Opinion | China, Pakistan, And The Trouble With Keeping Snakes In Your Backyard
While declaring that China opposes all forms of terrorism, its foreign ministry asserts that it seeks to foster amity. Does Beijing really think it can present itself as an honest broker even as it acts like a behind-the-scenes instigator?
India's Foreign Minister, S. Jaishankar, is in China for the Shanghai Cooperation Organization (SCO) meeting and has used the important multilateral forum to highlight New Delhi's concerns on cross-border terrorism.
Driving home the point subtly, Jaishankar has reminded Beijing that the SCO's raison d'être was combatting terrorism, separatism, and extremism, and that the "three evils" often occur together. The remarks were made in the context of the terrorist attack in Pahalgam on April 22 this year, in which 26 tourists were gunned down. The government's assessment of this dastardly terror attack has been that it was aimed at creating a chasm, given that the perpetrators singled out their victims on the basis of their religious identity. The objective of the Pakistan-sponsored terrorists was also to dent the economy of Jammu and Kashmir, which had been thriving on tourism since its return to normalcy. In the context of Jammu and Kashmir, the three-fold evils of terrorism, separatism, and extremism have indeed been reinforcing and compounding.
The Munir Doctrine
Pakistan mobilised terror groups in the Valley in the 1980s and pushed foreign fighters, which ultimately led to the killings of the local Hindu population and their subsequent exodus. The terror groups, whom Islamabad branded as 'freedom fighters', were seeking to carve out a separate state. Girding this approach is Pakistan's philosophy, that it was founded as a homeland of Muslims, and that Jammu & Kashmir is an unfinished agenda of the Partition of 1947.
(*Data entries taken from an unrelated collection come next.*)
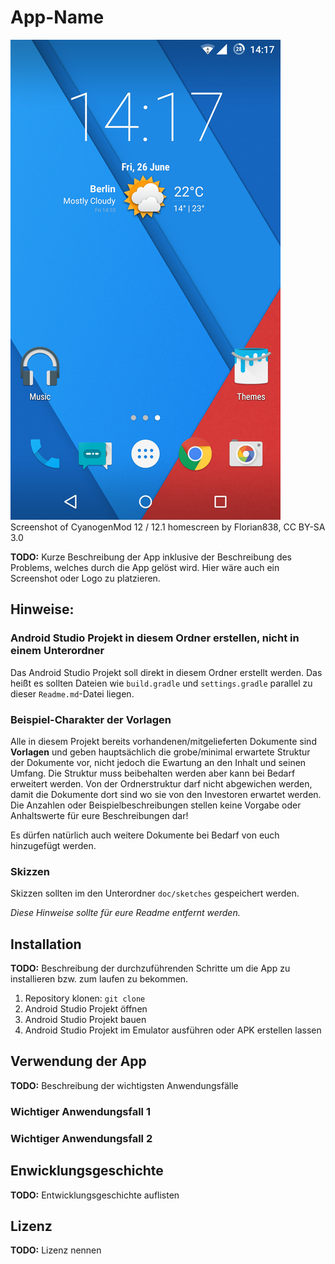 # App-Name

![Screenshot of CyanogenMod 12 / 12.1 homescreen by Florian838, CC BY-SA 3.0](doc/images/app-screenshot.png)  
Screenshot of CyanogenMod 12 / 12.1 homescreen by Florian838, CC BY-SA 3.0

**TODO:** Kurze Beschreibung der App inklusive der Beschreibung des Problems, welches durch die App gelöst wird. Hier wäre auch ein Screenshot oder Logo zu platzieren.

## **Hinweise:** 

### Android Studio Projekt in diesem Ordner erstellen, nicht in einem Unterordner

Das Android Studio Projekt soll direkt in diesem Ordner erstellt werden.
Das heißt es sollten Dateien wie `build.gradle` und `settings.gradle` parallel zu dieser `Readme.md`-Datei liegen.

### Beispiel-Charakter der Vorlagen

Alle in diesem Projekt bereits vorhandenen/mitgelieferten Dokumente sind **Vorlagen** und geben hauptsächlich die grobe/minimal erwartete Struktur der Dokumente vor, nicht jedoch die Ewartung an den Inhalt und seinen Umfang.
Die Struktur muss beibehalten werden aber kann bei Bedarf erweitert werden. Von der Ordnerstruktur darf nicht abgewichen werden, damit die Dokumente dort sind wo sie von den Investoren erwartet werden. 
Die Anzahlen oder Beispielbeschreibungen stellen keine Vorgabe oder Anhaltswerte für eure Beschreibungen dar! 

Es dürfen natürlich auch weitere Dokumente bei Bedarf von euch hinzugefügt werden.

### Skizzen 

Skizzen sollten im den Unterordner `doc/sketches` gespeichert werden.


*Diese Hinweise sollte für eure Readme entfernt werden.*

## Installation

**TODO:** Beschreibung der durchzuführenden Schritte um die App zu installieren bzw. zum laufen zu bekommen.

1. Repository klonen: `git clone`
2. Android Studio Projekt öffnen
3. Android Studio Projekt bauen
4. Android Studio Projekt im Emulator ausführen oder APK erstellen lassen

## Verwendung der App

**TODO:** Beschreibung der wichtigsten Anwendungsfälle

### Wichtiger Anwendungsfall 1

### Wichtiger Anwendungsfall 2

## Enwicklungsgeschichte

**TODO:** Entwicklungsgeschichte auflisten

## Lizenz

**TODO:** Lizenz nennen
In fact, Pakistan's Field Marshal, Asim Munir, had openly publicised this viewpoint before the Pakistan Overseas Convention just before the Pahalgam terror attack, dusting off the "two-nation theory" in his address and referring to Kashmir as Pakistan's "jugular vein". Incidentally, also, when the 2019 Pulwama suicide bombing attack took place, in which around 40 Indian service personnel were martyred, Munir was heading the Inter-Services Intelligence.
Jaishankar, Unfiltered
In his address to the SCO Council of Foreign Ministers' Meeting, Jaishankar underscored that the UN Security Council had condemned the Pahalgam terror attack and called for the perpetrators, organisers, financiers, and sponsors of terrorism to be held accountable and brought to justice. The Foreign Minister has thus tried to contextualise India's actions, such as keeping the Indus Water Treaty in abeyance and striking terror training camps and military infrastructure in Pakistan during Operation Sindoor. Jaishankar also exhorted SCO members to stay on course with the grouping's founding goal - combatting 'terrorism, separatism, and extremism' - if the multilateral grouping really wishes to present an uncompromising stance on the challenge.
This positioning throws a poser to China, which has its own worries about separatism and extremism and brings into question Beijing's duplicitous role. In his first visit to China since the military standoff, Jaishankar has underscored China's two-faced stand on terror.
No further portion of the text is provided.